Have some imagination and teach some of the stuff you always wanted to but complain the SOL demands squeeze out.
If you teach a math class, have a couple of days on the stock market or personal finance. If you teach social studies, play the World Trade game. If you are in English, do a little reader's theater. This isn't hard.
My kids charter (BASIS DC) does a school-wide version of this - called project week for the last week of school (finals are always second to last week).
A month or so before the end of school a project week syllabus comes out. Students rank their top 3 choices and are assigned one. Some are more academic than others, and some are executed better but there's a range of choices -- over our years at the school there have been camping trips, trips to Montreal and New York City, an anime unit, a dissection unit, art in the city, 'game of life' (personal finance/applying for jobs/college/paying taxes), history of video games. It's fun, no homework and most projects involve at least one field trip and a movie or two. It's a nice way for everyone to end the school year and students and teachers seem to really look forward to it.
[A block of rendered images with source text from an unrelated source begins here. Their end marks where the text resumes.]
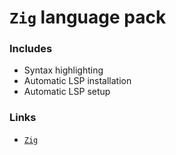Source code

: # `Zig` language pack

### Includes

- Syntax highlighting
- Automatic LSP installation
- Automatic LSP setup

### Links

- [`Zig`](https://ziglang.org/)
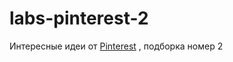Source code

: # labs-pinterest-2

Интересные идеи от [Pinterest] , подборка номер 2


[pinterest]:<https://ru.pinterest.com/pin/380483868493851626/>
This is how it should be. My kids were previously in private school and this is how things were handled.
I'm kind of baffled by DCPS (high school) apparently using an entire week to allow kids who are failing to do makeup work, while kids who aren't failing either a) come to school and watch movies/play on their phones all day while teachers clean out their classrooms OR b) stay home, with parents dutifully reporting them as sick all week.
I'm all for paying teachers to clean out their classrooms, but let them do it after the kids have finished school, and have them plan and carry out a final week of projects, field trips, and/or community service. What does it say about how we, as a city, value education (and how teachers & DCPS value education) that as soon as finals are over, the learning stops? So crazy.